Take the data below and filter it for lines containing the word "httpauth"; show each line found.

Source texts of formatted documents
-*-*-

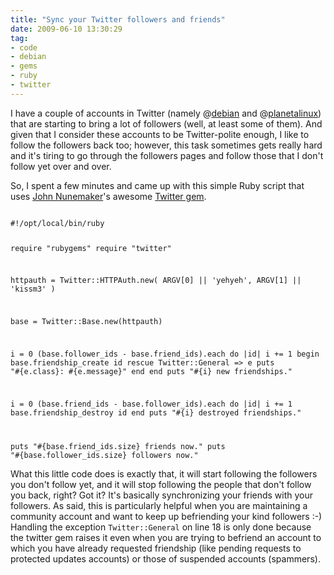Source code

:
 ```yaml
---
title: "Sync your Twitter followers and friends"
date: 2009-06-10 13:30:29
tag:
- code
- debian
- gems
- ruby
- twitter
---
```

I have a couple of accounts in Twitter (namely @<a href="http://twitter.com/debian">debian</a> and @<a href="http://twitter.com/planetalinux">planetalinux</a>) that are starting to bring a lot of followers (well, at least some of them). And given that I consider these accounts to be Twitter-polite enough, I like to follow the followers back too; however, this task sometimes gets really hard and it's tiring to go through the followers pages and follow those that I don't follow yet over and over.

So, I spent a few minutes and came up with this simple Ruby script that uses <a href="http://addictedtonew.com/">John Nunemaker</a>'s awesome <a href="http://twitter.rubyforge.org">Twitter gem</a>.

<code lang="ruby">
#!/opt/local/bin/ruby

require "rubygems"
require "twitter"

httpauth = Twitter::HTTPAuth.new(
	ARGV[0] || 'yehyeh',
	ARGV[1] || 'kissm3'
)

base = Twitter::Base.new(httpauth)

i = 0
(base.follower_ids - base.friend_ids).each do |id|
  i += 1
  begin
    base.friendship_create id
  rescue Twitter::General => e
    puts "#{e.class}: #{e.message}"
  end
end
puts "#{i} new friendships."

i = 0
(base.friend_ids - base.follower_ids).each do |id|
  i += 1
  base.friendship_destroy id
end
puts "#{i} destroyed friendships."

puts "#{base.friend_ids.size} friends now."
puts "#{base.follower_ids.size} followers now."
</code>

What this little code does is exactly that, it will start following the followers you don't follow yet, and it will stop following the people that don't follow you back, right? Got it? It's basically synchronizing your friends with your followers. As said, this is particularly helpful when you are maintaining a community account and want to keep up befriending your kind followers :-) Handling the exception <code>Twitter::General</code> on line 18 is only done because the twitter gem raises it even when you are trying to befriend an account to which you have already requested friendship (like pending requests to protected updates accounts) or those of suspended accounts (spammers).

-*-*-

- **EXPECTED OUTPUT**
httpauth = Twitter::HTTPAuth.new(
base = Twitter::Base.new(httpauth)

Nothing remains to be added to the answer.